With this new release, No Help Coming, Holly Golightly has crafted a song that discusses other bad economic times of the past century and seems to be, in many ways, the perfect album for 2011's shaky economic fortunes.

The album opens with a brisk shake of maracas which sound like a rattlesnake coiled and ready to strike. This opens out into a snarling screed about a poor family bouncing around the rock bottom of the poverty line, continually getting denied any help that would allow them to pulle themselves up. “No help, coming, honey get the gun,” they harmonize, voices full of loathing and disdain, “better get the money and run.” “There's bedbugs crawling in the bed that you made,” Dave leers at another would-be welfare mother, who finds nothing's well and few things fair in . There is a strong sense on this album of people who are fed up, but who are not defeated. These are people who have merely chosen to play by a different set of rules. Even a simple love song like “The Rest of Your Life” is shot through with a reckless sense that it is careening towards a Bonnie and Clyde ending. “She wants to be the baby, it could be she has rabies,” they ponder in “Burn, Oh Junk Pile, Burn,” a sneering ballad that does Those Darlin's “Snaggle Toothed Mama” one better. Golightly has a voice that mosies between Jenny Taylor's almost cloyingly sweet vocals and Wanda Jackson's rough growl. This works well, keeping the listener slightly off balance while building her characters towards the edge of their frazzled nerves. She is biting, almost feral as she evicts an ex-lover in “Get Out of the House.” Then she turns around, sweet at sugar as she explains it to him, “Out of all of my mistakes, your the only one I'll never be making again.” Ten of the twelve tracks were penned by the band, which shows itself in the sense of cohesion. Rather than a collection of songs, these are more a collection of short stories. They save their covers for the end, and at least one of them is well worth the wait. They do a gloriously boozy rendition of “The Lord Knows I'm (We're) Drinking,” Bill Anderson's ballad taunting the gossipy, tight assed “Mrs. Johnson.”

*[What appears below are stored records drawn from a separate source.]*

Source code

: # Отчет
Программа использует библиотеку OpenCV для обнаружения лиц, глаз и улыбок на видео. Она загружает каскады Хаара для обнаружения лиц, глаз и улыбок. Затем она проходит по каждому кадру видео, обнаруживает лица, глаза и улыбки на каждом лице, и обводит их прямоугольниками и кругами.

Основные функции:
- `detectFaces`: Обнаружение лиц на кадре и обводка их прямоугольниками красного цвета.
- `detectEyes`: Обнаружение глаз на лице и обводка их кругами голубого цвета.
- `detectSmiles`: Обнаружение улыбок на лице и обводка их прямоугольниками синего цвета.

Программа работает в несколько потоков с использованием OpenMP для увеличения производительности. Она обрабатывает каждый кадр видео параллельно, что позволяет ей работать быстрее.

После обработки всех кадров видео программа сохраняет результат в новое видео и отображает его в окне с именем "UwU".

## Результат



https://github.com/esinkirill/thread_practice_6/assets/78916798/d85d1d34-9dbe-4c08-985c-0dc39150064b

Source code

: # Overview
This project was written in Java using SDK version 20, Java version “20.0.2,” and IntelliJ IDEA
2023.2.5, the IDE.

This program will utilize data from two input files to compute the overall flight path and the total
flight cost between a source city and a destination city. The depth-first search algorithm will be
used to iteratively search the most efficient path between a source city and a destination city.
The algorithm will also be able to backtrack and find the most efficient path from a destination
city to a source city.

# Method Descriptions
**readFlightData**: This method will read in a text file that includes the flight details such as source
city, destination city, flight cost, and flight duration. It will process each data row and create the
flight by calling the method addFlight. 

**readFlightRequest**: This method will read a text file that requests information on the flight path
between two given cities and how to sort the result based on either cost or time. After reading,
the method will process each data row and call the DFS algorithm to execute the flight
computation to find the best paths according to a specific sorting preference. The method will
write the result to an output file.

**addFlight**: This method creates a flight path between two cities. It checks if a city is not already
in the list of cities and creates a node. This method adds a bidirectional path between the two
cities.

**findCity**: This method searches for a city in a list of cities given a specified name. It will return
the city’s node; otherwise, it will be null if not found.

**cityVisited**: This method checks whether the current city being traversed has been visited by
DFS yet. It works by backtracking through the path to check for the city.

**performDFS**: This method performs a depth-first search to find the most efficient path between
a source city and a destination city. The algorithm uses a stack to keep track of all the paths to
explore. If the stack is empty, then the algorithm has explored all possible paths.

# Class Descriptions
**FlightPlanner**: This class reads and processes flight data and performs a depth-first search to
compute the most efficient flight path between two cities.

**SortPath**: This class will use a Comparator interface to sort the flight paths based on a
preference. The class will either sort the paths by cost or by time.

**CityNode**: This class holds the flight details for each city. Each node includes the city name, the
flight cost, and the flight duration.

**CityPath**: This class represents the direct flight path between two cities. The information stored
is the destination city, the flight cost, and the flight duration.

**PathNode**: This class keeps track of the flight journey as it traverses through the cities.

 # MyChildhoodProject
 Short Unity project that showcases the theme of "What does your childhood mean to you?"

No Help Coming is not an easy album to figure out, both celebrating and mocking those we have come to know as trailer trash. They pull from a group of artists—early Drive By Truckers, Fred Eaglesmith and the like—who wore their rue with a satirical edge that first embraced then twisted stereotypes. Just as the Drive By Truckers never shy away from a good incest storyline, Holly Golightly and The Brokeoff's never worry about cleaning their characters up. They aren't here to make heartwarming stories, nor are they hear to teach you a lesson about tolerance. Their songs present their characters in all their barefoot, loud and nasal glory, and leave the rest to the listener. This is not an album for everyone, or even an album for most people, but it is a luscious reminder of when Alt-Country was actually alternative, not merely the country music mainstream didn't play.